#### Task description:
Lines with "загрузки" in the entries below: count them and reply with the number alone.

(Plain-text document sources)
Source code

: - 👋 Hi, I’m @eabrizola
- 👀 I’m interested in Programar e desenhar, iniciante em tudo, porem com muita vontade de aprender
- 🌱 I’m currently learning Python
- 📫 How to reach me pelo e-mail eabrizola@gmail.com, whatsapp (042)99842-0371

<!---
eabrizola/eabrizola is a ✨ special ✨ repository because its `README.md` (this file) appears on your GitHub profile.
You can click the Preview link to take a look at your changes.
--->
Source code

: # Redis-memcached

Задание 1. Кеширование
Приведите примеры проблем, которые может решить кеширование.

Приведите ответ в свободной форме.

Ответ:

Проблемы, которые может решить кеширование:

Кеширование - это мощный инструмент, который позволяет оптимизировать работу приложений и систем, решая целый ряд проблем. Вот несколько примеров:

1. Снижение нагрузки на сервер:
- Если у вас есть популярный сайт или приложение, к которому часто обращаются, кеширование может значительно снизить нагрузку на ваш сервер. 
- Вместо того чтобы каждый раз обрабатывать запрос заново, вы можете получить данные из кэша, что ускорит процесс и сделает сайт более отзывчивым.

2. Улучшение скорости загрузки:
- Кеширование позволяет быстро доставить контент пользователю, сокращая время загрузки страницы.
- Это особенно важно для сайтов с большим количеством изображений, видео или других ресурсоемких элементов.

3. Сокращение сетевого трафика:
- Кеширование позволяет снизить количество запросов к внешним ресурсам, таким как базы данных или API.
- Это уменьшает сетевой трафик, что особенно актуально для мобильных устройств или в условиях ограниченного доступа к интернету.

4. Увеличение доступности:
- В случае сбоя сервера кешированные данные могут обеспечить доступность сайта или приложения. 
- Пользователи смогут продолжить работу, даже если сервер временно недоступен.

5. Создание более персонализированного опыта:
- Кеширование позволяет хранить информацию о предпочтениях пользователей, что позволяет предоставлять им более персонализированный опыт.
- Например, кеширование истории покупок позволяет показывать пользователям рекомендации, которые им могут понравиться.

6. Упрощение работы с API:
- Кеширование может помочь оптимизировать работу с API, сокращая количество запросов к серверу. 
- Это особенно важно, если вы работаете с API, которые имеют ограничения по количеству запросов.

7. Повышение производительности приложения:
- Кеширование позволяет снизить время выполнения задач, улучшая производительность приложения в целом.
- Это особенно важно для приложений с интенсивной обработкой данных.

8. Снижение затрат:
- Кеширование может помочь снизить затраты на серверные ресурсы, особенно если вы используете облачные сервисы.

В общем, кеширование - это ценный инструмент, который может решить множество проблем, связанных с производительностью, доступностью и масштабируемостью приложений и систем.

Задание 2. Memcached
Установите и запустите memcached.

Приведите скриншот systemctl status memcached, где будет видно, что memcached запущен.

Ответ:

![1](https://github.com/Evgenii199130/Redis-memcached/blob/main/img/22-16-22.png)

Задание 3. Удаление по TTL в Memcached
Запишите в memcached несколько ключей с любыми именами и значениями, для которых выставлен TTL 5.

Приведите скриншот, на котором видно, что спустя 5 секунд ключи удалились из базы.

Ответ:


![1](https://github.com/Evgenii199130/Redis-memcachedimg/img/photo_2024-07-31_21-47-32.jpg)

#### Result:
2